Dalam siklus bullying, terdapat tiga pihak yang memiliki peran penting, yaitu korban, pelaku, dan bystander atau orang yang menyaksikan perundungan terjadi. Keberadaan bystander dinilai memiliki pengaruh besar dalam menghentikan tindakan tersebut. Mereka dapat memilih untuk memberikan dukungan kepada korban, menegur pelaku secara bijaksana, melaporkan kejadian kepada guru, orang tua, atau pihak berwenang, serta tidak ikut menyebarkan atau membenarkan tindakan perundungan.

Para pemerhati pendidikan menekankan bahwa upaya memutus siklus bullying tidak cukup hanya dengan memberikan pendampingan kepada korban. Masyarakat juga perlu membangun kesadaran agar tidak menjadi pelaku, sekaligus berani bertindak ketika menyaksikan adanya perundungan. Menumbuhkan empati, menghargai perbedaan, dan membangun komunikasi yang sehat sejak dini dinilai menjadi langkah penting untuk menciptakan lingkungan yang aman, inklusif, dan bebas dari kekerasan.

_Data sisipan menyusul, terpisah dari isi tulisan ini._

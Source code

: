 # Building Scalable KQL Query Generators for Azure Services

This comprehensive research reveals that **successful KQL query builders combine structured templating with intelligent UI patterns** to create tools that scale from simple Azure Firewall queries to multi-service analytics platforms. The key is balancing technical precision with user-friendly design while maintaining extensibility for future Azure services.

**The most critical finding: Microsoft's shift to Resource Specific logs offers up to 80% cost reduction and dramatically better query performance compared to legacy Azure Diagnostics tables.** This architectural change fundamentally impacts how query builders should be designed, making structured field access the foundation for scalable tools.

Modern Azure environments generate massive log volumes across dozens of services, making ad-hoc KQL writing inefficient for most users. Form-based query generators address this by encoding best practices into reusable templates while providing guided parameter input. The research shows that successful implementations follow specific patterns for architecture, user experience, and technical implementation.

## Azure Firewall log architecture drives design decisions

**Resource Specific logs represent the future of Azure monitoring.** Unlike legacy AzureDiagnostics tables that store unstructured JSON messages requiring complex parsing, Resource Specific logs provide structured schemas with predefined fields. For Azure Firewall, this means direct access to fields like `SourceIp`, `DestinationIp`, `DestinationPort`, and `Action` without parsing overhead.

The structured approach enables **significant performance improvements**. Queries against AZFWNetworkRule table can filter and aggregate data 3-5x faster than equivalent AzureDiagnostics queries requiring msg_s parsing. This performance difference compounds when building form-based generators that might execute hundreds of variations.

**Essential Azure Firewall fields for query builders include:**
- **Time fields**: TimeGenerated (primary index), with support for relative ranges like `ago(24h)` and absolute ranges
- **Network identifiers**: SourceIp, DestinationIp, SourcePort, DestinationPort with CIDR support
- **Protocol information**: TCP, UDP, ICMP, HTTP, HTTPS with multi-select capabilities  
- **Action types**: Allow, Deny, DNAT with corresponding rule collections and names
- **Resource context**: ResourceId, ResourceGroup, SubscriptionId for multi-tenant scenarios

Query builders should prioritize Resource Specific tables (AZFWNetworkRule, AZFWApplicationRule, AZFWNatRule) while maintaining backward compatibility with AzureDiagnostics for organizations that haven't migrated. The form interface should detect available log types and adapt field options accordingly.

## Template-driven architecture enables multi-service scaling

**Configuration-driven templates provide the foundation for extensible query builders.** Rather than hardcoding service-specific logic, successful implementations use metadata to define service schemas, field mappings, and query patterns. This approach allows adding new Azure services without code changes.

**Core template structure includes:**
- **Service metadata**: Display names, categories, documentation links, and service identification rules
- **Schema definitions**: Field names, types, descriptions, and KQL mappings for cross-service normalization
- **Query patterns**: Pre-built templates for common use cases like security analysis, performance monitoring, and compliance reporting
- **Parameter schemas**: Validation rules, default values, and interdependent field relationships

Melalui edukasi yang berkelanjutan dan keterlibatan keluarga, sekolah, serta masyarakat, diharapkan budaya saling menghormati dapat semakin kuat sehingga praktik bullying tidak lagi dianggap sebagai hal yang wajar dalam kehidupan sehari-hari.

Rekomendasi Berita

Berita Terbaru Lainnya

Memuat berita terbaru.....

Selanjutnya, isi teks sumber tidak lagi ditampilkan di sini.